Exercise requirements »
Retype the material so that each line matches the original exactly.

---

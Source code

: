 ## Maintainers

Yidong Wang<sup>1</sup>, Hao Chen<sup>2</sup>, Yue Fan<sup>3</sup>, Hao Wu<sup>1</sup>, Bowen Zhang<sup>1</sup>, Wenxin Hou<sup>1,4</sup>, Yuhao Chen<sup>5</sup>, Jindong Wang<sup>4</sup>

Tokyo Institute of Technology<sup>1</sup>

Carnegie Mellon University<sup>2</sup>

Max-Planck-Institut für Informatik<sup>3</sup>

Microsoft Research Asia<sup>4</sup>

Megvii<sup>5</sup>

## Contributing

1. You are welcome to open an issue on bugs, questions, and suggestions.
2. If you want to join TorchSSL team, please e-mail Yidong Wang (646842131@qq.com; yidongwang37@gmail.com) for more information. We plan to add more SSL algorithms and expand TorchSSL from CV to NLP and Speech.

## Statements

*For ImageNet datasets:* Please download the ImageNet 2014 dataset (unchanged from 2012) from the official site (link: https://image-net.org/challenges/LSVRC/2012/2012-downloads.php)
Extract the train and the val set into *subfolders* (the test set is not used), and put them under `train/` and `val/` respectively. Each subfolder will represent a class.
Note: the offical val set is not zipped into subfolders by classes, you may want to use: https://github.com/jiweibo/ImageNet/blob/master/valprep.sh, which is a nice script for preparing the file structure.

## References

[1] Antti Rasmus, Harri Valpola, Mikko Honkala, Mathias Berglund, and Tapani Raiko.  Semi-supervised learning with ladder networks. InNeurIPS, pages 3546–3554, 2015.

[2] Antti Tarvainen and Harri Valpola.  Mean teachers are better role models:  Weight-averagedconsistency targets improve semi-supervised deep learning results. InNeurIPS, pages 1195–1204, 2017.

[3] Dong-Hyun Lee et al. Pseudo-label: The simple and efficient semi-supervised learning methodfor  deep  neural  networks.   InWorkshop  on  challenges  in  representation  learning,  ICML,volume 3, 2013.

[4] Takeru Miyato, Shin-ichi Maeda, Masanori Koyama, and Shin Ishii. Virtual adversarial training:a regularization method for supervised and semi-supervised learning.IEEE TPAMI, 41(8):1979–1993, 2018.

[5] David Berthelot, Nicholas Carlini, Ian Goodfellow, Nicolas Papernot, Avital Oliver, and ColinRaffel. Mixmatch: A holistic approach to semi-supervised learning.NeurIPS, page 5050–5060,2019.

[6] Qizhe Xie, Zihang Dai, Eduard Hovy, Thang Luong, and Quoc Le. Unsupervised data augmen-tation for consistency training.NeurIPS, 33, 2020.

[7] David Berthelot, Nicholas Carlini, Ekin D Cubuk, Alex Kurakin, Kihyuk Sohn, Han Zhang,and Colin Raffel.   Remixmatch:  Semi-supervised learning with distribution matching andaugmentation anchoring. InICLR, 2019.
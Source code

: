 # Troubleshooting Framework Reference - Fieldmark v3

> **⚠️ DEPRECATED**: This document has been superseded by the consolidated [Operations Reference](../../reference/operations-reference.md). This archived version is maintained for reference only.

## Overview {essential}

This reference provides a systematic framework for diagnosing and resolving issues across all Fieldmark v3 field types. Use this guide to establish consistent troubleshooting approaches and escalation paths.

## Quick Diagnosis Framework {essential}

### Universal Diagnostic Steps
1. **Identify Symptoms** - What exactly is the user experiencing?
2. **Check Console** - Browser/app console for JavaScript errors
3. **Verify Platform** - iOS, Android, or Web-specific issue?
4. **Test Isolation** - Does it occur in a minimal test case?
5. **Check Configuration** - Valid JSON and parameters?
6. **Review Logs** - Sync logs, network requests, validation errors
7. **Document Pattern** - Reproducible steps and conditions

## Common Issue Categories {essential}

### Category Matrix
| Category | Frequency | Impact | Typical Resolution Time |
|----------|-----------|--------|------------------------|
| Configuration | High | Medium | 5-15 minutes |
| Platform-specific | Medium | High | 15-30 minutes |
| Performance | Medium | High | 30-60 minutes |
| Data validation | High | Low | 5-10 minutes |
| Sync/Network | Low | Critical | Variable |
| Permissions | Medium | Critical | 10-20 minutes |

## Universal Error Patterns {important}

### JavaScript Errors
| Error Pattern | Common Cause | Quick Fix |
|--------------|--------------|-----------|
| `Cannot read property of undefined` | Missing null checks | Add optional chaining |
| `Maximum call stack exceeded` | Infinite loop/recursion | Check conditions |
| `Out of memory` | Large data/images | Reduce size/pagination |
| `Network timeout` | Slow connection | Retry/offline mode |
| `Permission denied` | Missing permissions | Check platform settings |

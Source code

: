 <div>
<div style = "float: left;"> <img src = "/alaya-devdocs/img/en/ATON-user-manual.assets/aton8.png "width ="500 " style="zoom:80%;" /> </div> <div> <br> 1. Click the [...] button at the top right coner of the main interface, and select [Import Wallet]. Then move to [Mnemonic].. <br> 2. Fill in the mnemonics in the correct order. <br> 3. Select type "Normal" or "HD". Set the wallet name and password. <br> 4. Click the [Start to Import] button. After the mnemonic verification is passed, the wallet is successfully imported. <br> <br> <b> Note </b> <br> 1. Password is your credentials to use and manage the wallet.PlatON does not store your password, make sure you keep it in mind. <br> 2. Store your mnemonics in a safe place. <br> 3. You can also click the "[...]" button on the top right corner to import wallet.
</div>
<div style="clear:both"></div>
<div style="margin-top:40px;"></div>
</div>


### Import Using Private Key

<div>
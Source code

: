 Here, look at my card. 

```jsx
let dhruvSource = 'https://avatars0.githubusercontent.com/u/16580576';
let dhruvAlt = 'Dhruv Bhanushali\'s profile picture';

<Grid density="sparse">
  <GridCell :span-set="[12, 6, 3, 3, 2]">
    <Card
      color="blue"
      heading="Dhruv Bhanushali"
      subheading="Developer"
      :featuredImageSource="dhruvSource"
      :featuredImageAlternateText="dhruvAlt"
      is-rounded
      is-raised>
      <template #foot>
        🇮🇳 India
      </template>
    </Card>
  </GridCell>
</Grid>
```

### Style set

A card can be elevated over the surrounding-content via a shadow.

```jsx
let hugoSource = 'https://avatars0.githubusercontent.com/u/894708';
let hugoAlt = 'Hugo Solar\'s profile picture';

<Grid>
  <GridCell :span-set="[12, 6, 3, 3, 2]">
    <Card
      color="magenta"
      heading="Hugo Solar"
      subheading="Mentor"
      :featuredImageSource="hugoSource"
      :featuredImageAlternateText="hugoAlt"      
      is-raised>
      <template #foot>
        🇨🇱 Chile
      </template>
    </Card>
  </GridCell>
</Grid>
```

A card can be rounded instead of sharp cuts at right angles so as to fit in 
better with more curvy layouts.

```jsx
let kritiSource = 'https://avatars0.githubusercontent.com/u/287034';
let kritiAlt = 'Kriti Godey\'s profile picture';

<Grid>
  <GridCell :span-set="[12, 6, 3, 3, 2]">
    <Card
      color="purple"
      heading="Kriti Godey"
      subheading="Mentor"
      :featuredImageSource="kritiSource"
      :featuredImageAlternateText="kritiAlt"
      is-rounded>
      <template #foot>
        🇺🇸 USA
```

---

Result »
Source code

: ## Maintainers

Yidong Wang<sup>1</sup>, Hao Chen<sup>2</sup>, Yue Fan<sup>3</sup>, Hao Wu<sup>1</sup>, Bowen Zhang<sup>1</sup>, Wenxin Hou<sup>1,4</sup>, Yuhao Chen<sup>5</sup>, Jindong Wang<sup>4</sup>

Tokyo Institute of Technology<sup>1</sup>

Carnegie Mellon University<sup>2</sup>

Max-Planck-Institut für Informatik<sup>3</sup>

Microsoft Research Asia<sup>4</sup>

Megvii<sup>5</sup>

## Contributing

1. You are welcome to open an issue on bugs, questions, and suggestions.
2. If you want to join TorchSSL team, please e-mail Yidong Wang (646842131@qq.com; yidongwang37@gmail.com) for more information. We plan to add more SSL algorithms and expand TorchSSL from CV to NLP and Speech.

## Statements

*For ImageNet datasets:* Please download the ImageNet 2014 dataset (unchanged from 2012) from the official site (link: https://image-net.org/challenges/LSVRC/2012/2012-downloads.php)
Extract the train and the val set into *subfolders* (the test set is not used), and put them under `train/` and `val/` respectively. Each subfolder will represent a class.
Note: the offical val set is not zipped into subfolders by classes, you may want to use: https://github.com/jiweibo/ImageNet/blob/master/valprep.sh, which is a nice script for preparing the file structure.

## References

[1] Antti Rasmus, Harri Valpola, Mikko Honkala, Mathias Berglund, and Tapani Raiko.  Semi-supervised learning with ladder networks. InNeurIPS, pages 3546–3554, 2015.

[2] Antti Tarvainen and Harri Valpola.  Mean teachers are better role models:  Weight-averagedconsistency targets improve semi-supervised deep learning results. InNeurIPS, pages 1195–1204, 2017.

[3] Dong-Hyun Lee et al. Pseudo-label: The simple and efficient semi-supervised learning methodfor  deep  neural  networks.   InWorkshop  on  challenges  in  representation  learning,  ICML,volume 3, 2013.

[4] Takeru Miyato, Shin-ichi Maeda, Masanori Koyama, and Shin Ishii. Virtual adversarial training:a regularization method for supervised and semi-supervised learning.IEEE TPAMI, 41(8):1979–1993, 2018.

[5] David Berthelot, Nicholas Carlini, Ian Goodfellow, Nicolas Papernot, Avital Oliver, and ColinRaffel. Mixmatch: A holistic approach to semi-supervised learning.NeurIPS, page 5050–5060,2019.

[6] Qizhe Xie, Zihang Dai, Eduard Hovy, Thang Luong, and Quoc Le. Unsupervised data augmen-tation for consistency training.NeurIPS, 33, 2020.

[7] David Berthelot, Nicholas Carlini, Ekin D Cubuk, Alex Kurakin, Kihyuk Sohn, Han Zhang,and Colin Raffel.   Remixmatch:  Semi-supervised learning with distribution matching andaugmentation anchoring. InICLR, 2019.
Source code

: # Troubleshooting Framework Reference - Fieldmark v3

> **⚠️ DEPRECATED**: This document has been superseded by the consolidated [Operations Reference](../../reference/operations-reference.md). This archived version is maintained for reference only.

## Overview {essential}

This reference provides a systematic framework for diagnosing and resolving issues across all Fieldmark v3 field types. Use this guide to establish consistent troubleshooting approaches and escalation paths.

## Quick Diagnosis Framework {essential}

### Universal Diagnostic Steps
1. **Identify Symptoms** - What exactly is the user experiencing?
2. **Check Console** - Browser/app console for JavaScript errors
3. **Verify Platform** - iOS, Android, or Web-specific issue?
4. **Test Isolation** - Does it occur in a minimal test case?
5. **Check Configuration** - Valid JSON and parameters?
6. **Review Logs** - Sync logs, network requests, validation errors
7. **Document Pattern** - Reproducible steps and conditions

## Common Issue Categories {essential}

### Category Matrix
| Category | Frequency | Impact | Typical Resolution Time |
|----------|-----------|--------|------------------------|
| Configuration | High | Medium | 5-15 minutes |
| Platform-specific | Medium | High | 15-30 minutes |
| Performance | Medium | High | 30-60 minutes |
| Data validation | High | Low | 5-10 minutes |
| Sync/Network | Low | Critical | Variable |
| Permissions | Medium | Critical | 10-20 minutes |

## Universal Error Patterns {important}

### JavaScript Errors
| Error Pattern | Common Cause | Quick Fix |
|--------------|--------------|-----------|
| `Cannot read property of undefined` | Missing null checks | Add optional chaining |
| `Maximum call stack exceeded` | Infinite loop/recursion | Check conditions |
| `Out of memory` | Large data/images | Reduce size/pagination |
| `Network timeout` | Slow connection | Retry/offline mode |
| `Permission denied` | Missing permissions | Check platform settings |

Source code

: <div>
<div style = "float: left;"> <img src = "/alaya-devdocs/img/en/ATON-user-manual.assets/aton8.png "width ="500 " style="zoom:80%;" /> </div> <div> <br> 1. Click the [...] button at the top right coner of the main interface, and select [Import Wallet]. Then move to [Mnemonic].. <br> 2. Fill in the mnemonics in the correct order. <br> 3. Select type "Normal" or "HD". Set the wallet name and password. <br> 4. Click the [Start to Import] button. After the mnemonic verification is passed, the wallet is successfully imported. <br> <br> <b> Note </b> <br> 1. Password is your credentials to use and manage the wallet.PlatON does not store your password, make sure you keep it in mind. <br> 2. Store your mnemonics in a safe place. <br> 3. You can also click the "[...]" button on the top right corner to import wallet.
</div>
<div style="clear:both"></div>
<div style="margin-top:40px;"></div>
</div>


### Import Using Private Key

<div>
Source code

: Here, look at my card. 

```jsx
let dhruvSource = 'https://avatars0.githubusercontent.com/u/16580576';
let dhruvAlt = 'Dhruv Bhanushali\'s profile picture';

<Grid density="sparse">
  <GridCell :span-set="[12, 6, 3, 3, 2]">
    <Card
      color="blue"
      heading="Dhruv Bhanushali"
      subheading="Developer"
      :featuredImageSource="dhruvSource"
      :featuredImageAlternateText="dhruvAlt"
      is-rounded
      is-raised>
      <template #foot>
        🇮🇳 India
      </template>
    </Card>
  </GridCell>
</Grid>
```

### Style set

A card can be elevated over the surrounding-content via a shadow.

```jsx
let hugoSource = 'https://avatars0.githubusercontent.com/u/894708';
let hugoAlt = 'Hugo Solar\'s profile picture';

<Grid>
  <GridCell :span-set="[12, 6, 3, 3, 2]">
    <Card
      color="magenta"
      heading="Hugo Solar"
      subheading="Mentor"
      :featuredImageSource="hugoSource"
      :featuredImageAlternateText="hugoAlt"      
      is-raised>
      <template #foot>
        🇨🇱 Chile
      </template>
    </Card>
  </GridCell>
</Grid>
```

A card can be rounded instead of sharp cuts at right angles so as to fit in 
better with more curvy layouts.

```jsx
let kritiSource = 'https://avatars0.githubusercontent.com/u/287034';
let kritiAlt = 'Kriti Godey\'s profile picture';

<Grid>
  <GridCell :span-set="[12, 6, 3, 3, 2]">
    <Card
      color="purple"
      heading="Kriti Godey"
      subheading="Mentor"
      :featuredImageSource="kritiSource"
      :featuredImageAlternateText="kritiAlt"
      is-rounded>
      <template #foot>
        🇺🇸 USA
```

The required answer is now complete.